In fact, it was only a few months ago that Obama was campaigning on a deficit reduction platform of $2.50 in cuts for every $1 in additional revenue. (Funny how liberals only seem to remember the tax-hike portion of Obama’s “mandate.”)
Yet, just days after the GOP signed off on a fiscal cliff deal that traded $1 in spending cuts for every $41 in tax increases, all the while increasing spending by $330 billion, President Obama demanded even more “balance” in future deficit reduction proposals.
If the deal Obama signed this month was unbalanced in favor of spending cuts and the pocketbooks of “millionaires and billionaires,” I’d hate to see what additional “balance” looks like in the Left’s Bizarro World. Forget Obama’s campaign pleas to return to Clinton-era tax rates. We now have the most progressive tax-code since 1979, when Jimmy Carter was president. And Obama wants the law to be even more progressive. (Cue ironic Obama-esque reference to the “failed policies of the past.”)
As if the President’s new found ignorance of the nation’s spending problems weren’t strange enough, Obama’s justification for ignoring the GOP in the coming debt ceiling debate is even more eccentric. According to him, it’s all Congress’s fault!
“One thing I will not compromise over is whether or not Congress should pay the tab for a bill they’ve already racked up,” exclaimed an assertive Obama in his weekly address.
Most former constitutional law professors are probably aware that any bill passed by Congress doesn’t become law without the President’s signature.
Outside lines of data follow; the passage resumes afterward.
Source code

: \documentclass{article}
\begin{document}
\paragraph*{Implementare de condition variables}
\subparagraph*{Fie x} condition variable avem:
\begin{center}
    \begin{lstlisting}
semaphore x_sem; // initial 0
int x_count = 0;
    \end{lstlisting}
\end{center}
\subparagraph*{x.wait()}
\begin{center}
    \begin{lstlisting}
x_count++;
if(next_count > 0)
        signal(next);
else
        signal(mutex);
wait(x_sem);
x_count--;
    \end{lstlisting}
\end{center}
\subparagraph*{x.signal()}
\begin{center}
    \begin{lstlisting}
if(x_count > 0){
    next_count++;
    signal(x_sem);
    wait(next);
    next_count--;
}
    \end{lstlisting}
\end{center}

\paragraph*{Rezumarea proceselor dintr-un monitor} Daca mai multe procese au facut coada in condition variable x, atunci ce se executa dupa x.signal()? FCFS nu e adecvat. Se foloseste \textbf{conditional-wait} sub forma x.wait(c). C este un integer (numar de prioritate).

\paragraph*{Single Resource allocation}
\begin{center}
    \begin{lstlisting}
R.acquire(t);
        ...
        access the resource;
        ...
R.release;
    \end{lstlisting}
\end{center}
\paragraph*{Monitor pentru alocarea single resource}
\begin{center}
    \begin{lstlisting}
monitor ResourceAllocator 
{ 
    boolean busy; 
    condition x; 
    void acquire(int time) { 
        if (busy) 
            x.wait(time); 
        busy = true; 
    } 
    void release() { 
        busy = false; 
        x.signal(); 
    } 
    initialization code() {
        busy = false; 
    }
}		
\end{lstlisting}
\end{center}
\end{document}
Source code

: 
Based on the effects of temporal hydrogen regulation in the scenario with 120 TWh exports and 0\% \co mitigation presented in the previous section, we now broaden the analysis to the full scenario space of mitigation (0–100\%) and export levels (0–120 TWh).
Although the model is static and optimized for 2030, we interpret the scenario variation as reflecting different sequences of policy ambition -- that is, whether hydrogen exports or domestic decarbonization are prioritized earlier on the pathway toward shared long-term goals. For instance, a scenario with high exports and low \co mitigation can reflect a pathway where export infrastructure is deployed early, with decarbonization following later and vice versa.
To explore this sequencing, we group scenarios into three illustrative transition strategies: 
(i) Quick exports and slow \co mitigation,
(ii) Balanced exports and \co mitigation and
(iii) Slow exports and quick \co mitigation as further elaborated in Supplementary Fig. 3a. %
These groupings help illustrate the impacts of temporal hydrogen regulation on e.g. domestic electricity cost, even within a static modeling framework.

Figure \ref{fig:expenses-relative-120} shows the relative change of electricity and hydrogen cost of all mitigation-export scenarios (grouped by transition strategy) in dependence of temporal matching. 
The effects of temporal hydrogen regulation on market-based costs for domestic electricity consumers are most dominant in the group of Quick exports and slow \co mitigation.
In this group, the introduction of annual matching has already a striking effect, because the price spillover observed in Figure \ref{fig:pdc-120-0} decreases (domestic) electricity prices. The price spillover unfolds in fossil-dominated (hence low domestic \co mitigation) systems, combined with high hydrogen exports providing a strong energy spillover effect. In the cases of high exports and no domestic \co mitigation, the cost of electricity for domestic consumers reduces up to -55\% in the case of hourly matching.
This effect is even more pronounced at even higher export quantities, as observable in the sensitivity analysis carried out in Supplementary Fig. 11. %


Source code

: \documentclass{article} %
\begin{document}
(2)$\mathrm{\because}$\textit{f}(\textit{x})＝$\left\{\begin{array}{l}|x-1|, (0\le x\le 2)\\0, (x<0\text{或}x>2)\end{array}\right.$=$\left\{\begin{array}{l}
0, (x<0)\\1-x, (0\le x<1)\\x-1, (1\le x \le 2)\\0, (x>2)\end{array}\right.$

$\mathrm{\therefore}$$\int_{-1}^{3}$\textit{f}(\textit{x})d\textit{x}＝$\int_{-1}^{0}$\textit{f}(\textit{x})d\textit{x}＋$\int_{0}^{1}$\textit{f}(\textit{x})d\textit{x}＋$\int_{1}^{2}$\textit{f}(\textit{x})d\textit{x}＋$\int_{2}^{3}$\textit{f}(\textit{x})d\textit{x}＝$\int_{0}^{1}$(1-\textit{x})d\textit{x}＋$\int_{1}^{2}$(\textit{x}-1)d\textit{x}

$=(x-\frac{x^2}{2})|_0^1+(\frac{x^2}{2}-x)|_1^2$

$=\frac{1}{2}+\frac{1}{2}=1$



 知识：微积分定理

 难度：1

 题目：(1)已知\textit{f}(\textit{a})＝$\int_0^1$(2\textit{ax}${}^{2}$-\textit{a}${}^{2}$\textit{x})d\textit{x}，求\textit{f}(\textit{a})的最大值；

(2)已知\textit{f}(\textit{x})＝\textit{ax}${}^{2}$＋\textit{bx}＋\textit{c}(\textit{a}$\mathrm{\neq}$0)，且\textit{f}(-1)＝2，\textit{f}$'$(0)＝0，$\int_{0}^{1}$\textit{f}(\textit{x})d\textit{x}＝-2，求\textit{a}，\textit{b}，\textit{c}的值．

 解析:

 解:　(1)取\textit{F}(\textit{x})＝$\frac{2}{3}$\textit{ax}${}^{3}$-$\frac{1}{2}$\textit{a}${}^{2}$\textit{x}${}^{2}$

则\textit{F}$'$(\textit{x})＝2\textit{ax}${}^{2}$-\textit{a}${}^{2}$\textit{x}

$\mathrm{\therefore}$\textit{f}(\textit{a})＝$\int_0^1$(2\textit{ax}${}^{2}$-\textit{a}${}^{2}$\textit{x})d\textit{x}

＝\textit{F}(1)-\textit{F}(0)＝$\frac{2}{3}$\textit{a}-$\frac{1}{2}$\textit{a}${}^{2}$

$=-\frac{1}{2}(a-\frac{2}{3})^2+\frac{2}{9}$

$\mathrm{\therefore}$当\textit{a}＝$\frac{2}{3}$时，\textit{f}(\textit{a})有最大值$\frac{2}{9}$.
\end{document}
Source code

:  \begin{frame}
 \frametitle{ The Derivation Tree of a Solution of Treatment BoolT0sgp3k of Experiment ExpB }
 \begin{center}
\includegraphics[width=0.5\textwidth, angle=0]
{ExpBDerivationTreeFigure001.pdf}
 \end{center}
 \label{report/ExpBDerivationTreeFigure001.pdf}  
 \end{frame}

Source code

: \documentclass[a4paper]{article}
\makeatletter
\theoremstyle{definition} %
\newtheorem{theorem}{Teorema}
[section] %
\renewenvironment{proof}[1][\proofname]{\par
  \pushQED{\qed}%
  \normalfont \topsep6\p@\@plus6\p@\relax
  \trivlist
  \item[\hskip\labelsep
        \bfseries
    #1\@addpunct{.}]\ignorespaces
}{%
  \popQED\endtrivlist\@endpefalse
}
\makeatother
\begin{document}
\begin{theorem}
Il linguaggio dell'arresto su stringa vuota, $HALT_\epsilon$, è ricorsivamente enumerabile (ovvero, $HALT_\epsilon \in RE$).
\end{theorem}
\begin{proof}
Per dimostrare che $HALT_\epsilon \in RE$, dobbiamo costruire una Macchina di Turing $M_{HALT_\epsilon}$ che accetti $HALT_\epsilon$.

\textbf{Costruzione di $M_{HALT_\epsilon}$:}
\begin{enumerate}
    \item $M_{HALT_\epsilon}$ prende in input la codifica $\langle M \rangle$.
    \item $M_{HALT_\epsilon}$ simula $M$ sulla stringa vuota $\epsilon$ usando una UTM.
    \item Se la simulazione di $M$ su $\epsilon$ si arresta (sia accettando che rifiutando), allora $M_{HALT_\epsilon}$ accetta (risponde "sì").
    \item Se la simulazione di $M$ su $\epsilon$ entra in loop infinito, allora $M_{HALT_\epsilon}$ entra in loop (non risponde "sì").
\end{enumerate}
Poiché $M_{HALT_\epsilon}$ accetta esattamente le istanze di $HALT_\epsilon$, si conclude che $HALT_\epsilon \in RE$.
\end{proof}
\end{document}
That includes the President’s failed $831 billion stimulus bill (which cost more than the nearly decade-long war in Iraq). The $5.2 trillion in accumulated debt during the past four years also required Obama’s signature, whether he wants to admit it or not.
Ignore spending? Raise taxes on 77 percent of Americans? Refuse to speak to the other party? Doesn’t sound like the electoral mandate I observed in 2012. Then again, I live in the real world.